Posted , by Kaitlin Robb, consultant. Topic: Donor Retention.

For years, the state of the economy was one of the only things on which nonprofits and donors could focus. As nonprofits begin to feel more confident with the future of philanthropy, they are addressing issues that were pushed to the backburner during the economic downturn. Nonprofits are being forced to take a hard look at their development teams, specifically staff retention. A number of recent studies and articles center on the revolving door of development staff. What causes it? What impact does it have? What do we do about it?

Development professionals work in one of the few industries where supply is greater than demand. According to the report Under Developed: A National Study of Challenges Facing Nonprofit Fundraising from CompassPoint and the Evelyn and Walter Haas Jr. Fund, organizations with a vacant director of development position stated it had been open for an average of six months. Development professionals are less likely to face any period of unemployment, and most professionals note that they were approached with a job opportunity during their first three months in a new position. Penelope Burke, in her recently released book Donor Centered Leadership, found that the average development professional under 30 years old only stays in his or her job for 16 months. Even the tenure of a chief development officer (CDO) at the top of the department has shortened to two to three years over the last decade according to the Association of Fundraising Professionals.

Why are they leaving? According to a study conducted by Campbell & Company titled CDO Confidential: What CDOs Want You to Know About Retention, 75% of CDOs cite unrealistic expectations from management as the primary reason behind their departures. The other top reasons for leaving are inadequate resources and limited staffing.
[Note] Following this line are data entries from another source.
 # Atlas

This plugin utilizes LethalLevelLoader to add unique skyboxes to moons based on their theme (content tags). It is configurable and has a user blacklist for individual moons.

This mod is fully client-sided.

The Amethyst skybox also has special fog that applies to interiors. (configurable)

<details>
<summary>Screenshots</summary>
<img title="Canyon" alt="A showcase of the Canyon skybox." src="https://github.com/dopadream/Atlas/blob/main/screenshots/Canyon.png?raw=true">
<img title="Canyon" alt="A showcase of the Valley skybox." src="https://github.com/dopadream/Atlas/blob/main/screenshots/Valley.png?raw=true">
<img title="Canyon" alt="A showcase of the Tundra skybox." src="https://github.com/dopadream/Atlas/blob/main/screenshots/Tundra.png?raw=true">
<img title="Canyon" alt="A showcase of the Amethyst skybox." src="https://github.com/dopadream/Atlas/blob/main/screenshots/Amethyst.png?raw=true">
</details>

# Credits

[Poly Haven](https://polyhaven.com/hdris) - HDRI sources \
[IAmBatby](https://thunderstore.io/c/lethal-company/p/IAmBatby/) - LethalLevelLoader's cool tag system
Why should we care? While more than likely it will not impact financial statements, development turnover comes with significant costs. According to Burke’s research, it costs 1.2 times the salary to replace a young fundraiser (under 30 years old) and up to nine times the salary of a high level professional. These costs are incurred from hiring, orienting, training and supervising. More importantly, the revolving door impedes forward progress. It is cyclical. The lack of a culture of investing in staff leads to premature staff departures. The departure restricts the organization’s ability to cultivate donor relationships. Poor donor relations limit fundraising success and planning. Limited fundraising success makes it more difficult to recruit and retain top tier candidates. The cycle continues.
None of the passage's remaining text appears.